I have notice that when I grem my seeds and I have used reg bagg seeds compare to the seed I got from Marijuanna-seeds.
The first run was reg bag seed and I threw about 20 in a dish towel and placed into a baggie and layed the seeds on top of my Freezer and layed a towel over the baggie and it took 4 days to popp 5  and few more days on the other seeds. I only took 6 fastest seeds that pop.. 

I got my Order of afhgan and did the same thing as above but only use 5 of the freebie seeds and they all Popped with in 12 hours..

So afhgan seeds r growing alot faster then those bag seeds..


----------



## Aurora_Indicas_Dad (Jun 22, 2008)

Richy-B said:
			
		

> This is a real good thread!
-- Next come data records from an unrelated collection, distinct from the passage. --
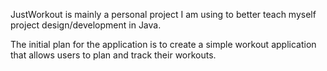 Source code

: JustWorkout is mainly a personal project I am using to better teach myself project design/development in Java.

The initial plan for the application is to create a simple workout application that allows users to plan and track their workouts.
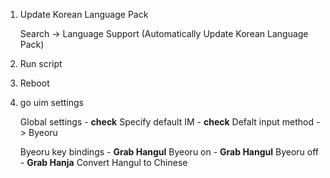 1) Update Korean Language Pack


	Search -> Language Support (Automatically Update Korean Language Pack)


2) Run script


3) Reboot


4) go uim settings


	Global settings
		- __check__ Specify default IM
		- __check__ Defalt input method -> Byeoru


	Byeoru key bindings 
		- __Grab Hangul__ Byeoru on
		- __Grab Hangul__ Byeoru off
		- __Grab Hanja__ Convert Hangul to Chinese
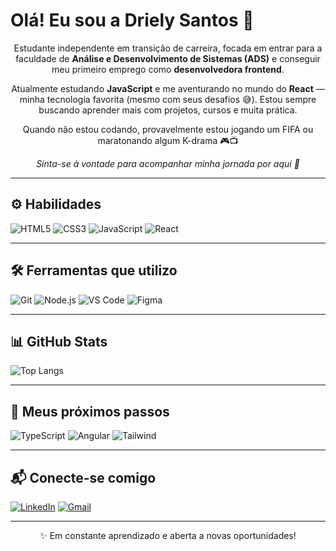 # Olá! Eu sou a Driely Santos 👋

<p align="center">
  Estudante independente em transição de carreira, focada em entrar para a faculdade de <strong>Análise e Desenvolvimento de Sistemas (ADS)</strong> e conseguir meu primeiro emprego como <strong>desenvolvedora frontend</strong>.
</p>

<p align="center">
  Atualmente estudando <strong>JavaScript</strong> e me aventurando no mundo do <strong>React</strong> — minha tecnologia favorita (mesmo com seus desafios 😅). Estou sempre buscando aprender mais com projetos, cursos e muita prática.
</p>

<p align="center">
  Quando não estou codando, provavelmente estou jogando um FIFA ou maratonando algum K-drama 🎮📺  
</p>

<p align="center">
  <em>Sinta-se à vontade para acompanhar minha jornada por aqui 🚀</em>
</p>

---

## ⚙️ Habilidades  

![HTML5](https://img.shields.io/badge/HTML5-111111?style=for-the-badge&logo=html5&logoColor=#8A2BE2)
![CSS3](https://img.shields.io/badge/CSS3-111111?style=for-the-badge&logo=css3&logoColor=#8A2BE2)
![JavaScript](https://img.shields.io/badge/JavaScript-111111?style=for-the-badge&logo=javascript&logoColor=#8A2BE2)
![React](https://img.shields.io/badge/React-111111?style=for-the-badge&logo=react&logoColor=#8A2BE2)

---

## 🛠️ Ferramentas que utilizo

![Git](https://img.shields.io/badge/Git-111111?style=for-the-badge&logo=git&logoColor=#8A2BE2)
![Node.js](https://img.shields.io/badge/Node.js-111111?style=for-the-badge&logo=nodedotjs&logoColor=#8A2BE2)
![VS Code](https://img.shields.io/badge/VS%20Code-111111?style=for-the-badge&logo=visual-studio-code&logoColor=#8A2BE2)
![Figma](https://img.shields.io/badge/Figma-111111?style=for-the-badge&logo=figma&logoColor=#8A2BE2)

---

## 📊 GitHub Stats

![Top Langs](https://github-readme-stats.vercel.app/api/top-langs/?username=DrielySantos&layout=compact&langs_count=6&theme=tokyonight)

---

## 🎯 Meus próximos passos

![TypeScript](https://img.shields.io/badge/TypeScript-111111?style=for-the-badge&logo=typescript&logoColor=#8A2BE2)
![Angular](https://img.shields.io/badge/Angular-111111?style=for-the-badge&logo=angular&logoColor=#8A2BE2)
![Tailwind](https://img.shields.io/badge/TailwindCSS-111111?style=for-the-badge&logo=tailwind-css&logoColor=#8A2BE2)

---

## 📬 Conecte-se comigo

[![LinkedIn](https://img.shields.io/badge/LinkedIn-111111?style=for-the-badge&logo=linkedin&logoColor=#8A2BE2)](https://www.linkedin.com/in/drielysantos/)
[![Gmail](https://img.shields.io/badge/Gmail-111111?style=for-the-badge&logo=gmail&logoColor=#8A2BE2)](mailto:santosdriely98@gmail.com)

---

<p align="center">✨ Em constante aprendizado e aberta a novas oportunidades!</p>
It's good someone will do this just out of the goodness of their heart for others to learn from!


 
Thanks for the compliment.i feel anything to help out the forum is worth doin.not only was i helpin myself out,but i was helpin out any new person that checks this thread.hopefully some day we can get this all down to a science  and have one thread that will help everybody.one for the soil growers,and one for the hydro people.i feel it would save alot of of over asked ?'s.anyways thanks for recognizing my work.-peace


----------



## growdammit (Jul 15, 2008)

THATS WHAT IM TALKIN ABOUT!!!  expirimental germination!  Helps us all out, like my not changing nutes on a bagseed hydro test... well, I was gonna change it, but I am onto week 5 and growing faster than ever... actually have to move it from where it is at as light is at top rung!... anyway, sticking to subject of germination I was wondering if seeds know the season regardless of conditions supplied, because when I start seeds in march thru june they take off like crazy, but like now in late july I get less seeds to sprout????  That is a head scratcher too...  Too many variables to accurately calculate...  I am currently doin that lab test... however out of the same batch of viable seeds I started 3 months ago I planted the rest to give some outdoor light love before moving inside to finish and got 3/4's less sprout than the original batch of same seeds???  But who knows??


----------